What is needed
Copy out each line below containing "that".

Collected data entries:
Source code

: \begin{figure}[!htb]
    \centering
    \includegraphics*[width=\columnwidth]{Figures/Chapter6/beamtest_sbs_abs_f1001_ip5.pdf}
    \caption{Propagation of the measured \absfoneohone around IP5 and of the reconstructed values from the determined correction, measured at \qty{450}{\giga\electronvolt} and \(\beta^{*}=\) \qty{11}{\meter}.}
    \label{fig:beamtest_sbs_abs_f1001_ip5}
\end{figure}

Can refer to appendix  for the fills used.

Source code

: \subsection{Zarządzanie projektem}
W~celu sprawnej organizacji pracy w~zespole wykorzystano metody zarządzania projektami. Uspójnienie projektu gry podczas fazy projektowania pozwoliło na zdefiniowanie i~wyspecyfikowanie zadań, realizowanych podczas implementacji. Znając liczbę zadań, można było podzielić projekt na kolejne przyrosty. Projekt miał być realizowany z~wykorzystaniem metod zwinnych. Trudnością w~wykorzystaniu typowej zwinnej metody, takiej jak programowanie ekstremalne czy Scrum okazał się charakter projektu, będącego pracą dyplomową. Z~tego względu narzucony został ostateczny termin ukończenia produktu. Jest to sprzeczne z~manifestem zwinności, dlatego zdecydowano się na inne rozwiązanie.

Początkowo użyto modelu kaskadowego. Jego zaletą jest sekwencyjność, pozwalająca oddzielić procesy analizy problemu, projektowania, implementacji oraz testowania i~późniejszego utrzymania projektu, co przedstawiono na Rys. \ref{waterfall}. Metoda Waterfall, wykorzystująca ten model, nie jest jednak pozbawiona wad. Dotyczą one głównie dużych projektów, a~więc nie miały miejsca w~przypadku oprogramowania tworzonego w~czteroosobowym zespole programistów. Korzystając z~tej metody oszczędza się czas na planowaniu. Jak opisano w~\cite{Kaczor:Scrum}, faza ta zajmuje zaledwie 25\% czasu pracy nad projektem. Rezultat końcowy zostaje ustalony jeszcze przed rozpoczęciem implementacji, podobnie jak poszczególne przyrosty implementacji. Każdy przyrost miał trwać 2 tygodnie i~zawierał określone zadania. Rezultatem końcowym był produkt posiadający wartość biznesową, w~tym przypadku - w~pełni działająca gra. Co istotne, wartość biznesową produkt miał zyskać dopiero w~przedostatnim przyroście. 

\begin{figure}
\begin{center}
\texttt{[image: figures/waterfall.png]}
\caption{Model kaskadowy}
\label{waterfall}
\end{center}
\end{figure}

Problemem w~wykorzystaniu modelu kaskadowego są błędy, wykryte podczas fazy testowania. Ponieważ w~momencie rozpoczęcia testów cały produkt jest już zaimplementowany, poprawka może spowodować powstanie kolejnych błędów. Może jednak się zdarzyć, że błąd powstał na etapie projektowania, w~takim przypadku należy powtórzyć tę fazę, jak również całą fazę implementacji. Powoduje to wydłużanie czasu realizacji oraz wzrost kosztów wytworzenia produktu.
--
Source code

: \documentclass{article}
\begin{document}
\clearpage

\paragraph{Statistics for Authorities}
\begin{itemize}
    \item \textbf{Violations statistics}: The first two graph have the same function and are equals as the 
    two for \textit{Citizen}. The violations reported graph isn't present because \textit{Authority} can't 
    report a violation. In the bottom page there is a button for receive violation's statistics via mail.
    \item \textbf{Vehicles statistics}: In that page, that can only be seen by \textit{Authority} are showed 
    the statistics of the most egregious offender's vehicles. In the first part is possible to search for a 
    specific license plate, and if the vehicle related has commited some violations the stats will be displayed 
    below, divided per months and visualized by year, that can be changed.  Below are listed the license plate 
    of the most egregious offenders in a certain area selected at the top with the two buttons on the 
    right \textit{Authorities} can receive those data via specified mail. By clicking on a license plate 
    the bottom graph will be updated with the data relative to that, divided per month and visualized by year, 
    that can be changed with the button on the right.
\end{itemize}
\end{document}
==
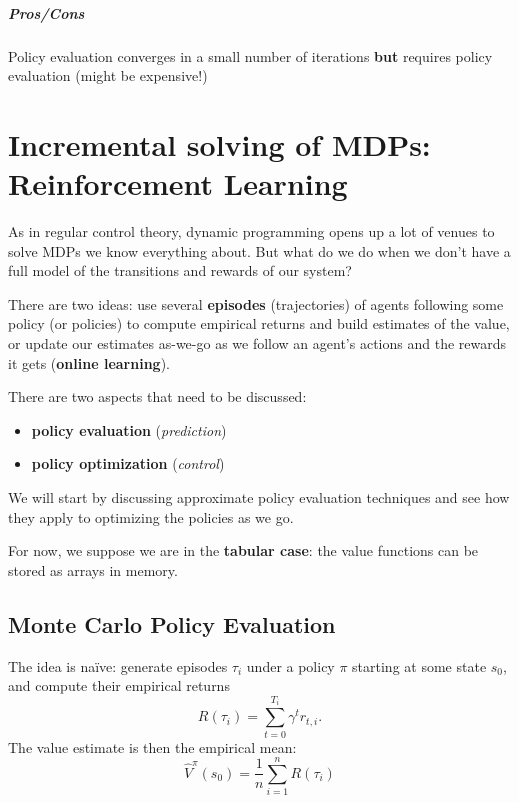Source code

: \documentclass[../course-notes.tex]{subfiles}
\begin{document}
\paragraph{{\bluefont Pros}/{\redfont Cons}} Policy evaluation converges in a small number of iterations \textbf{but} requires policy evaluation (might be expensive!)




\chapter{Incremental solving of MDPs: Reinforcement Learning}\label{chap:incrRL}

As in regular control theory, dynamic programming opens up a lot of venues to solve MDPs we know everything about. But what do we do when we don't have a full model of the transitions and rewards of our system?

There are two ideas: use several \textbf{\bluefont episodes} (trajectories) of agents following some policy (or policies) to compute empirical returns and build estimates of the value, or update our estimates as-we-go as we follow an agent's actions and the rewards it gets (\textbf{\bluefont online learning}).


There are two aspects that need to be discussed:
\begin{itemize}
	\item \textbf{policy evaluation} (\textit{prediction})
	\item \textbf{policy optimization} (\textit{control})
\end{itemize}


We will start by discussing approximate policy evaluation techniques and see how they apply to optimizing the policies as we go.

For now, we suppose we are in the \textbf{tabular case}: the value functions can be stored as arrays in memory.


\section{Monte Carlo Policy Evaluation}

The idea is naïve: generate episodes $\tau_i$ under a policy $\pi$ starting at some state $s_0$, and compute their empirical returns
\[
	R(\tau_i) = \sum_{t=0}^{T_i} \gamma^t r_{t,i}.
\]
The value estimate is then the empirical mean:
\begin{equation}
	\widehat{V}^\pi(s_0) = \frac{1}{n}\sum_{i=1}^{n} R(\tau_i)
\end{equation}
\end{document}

Your solution
    \item \textbf{Vehicles statistics}: In that page, that can only be seen by \textit{Authority} are showed 
    below, divided per months and visualized by year, that can be changed.  Below are listed the license plate 
    the bottom graph will be updated with the data relative to that, divided per month and visualized by year, 
    that can be changed with the button on the right.
There are two aspects that need to be discussed:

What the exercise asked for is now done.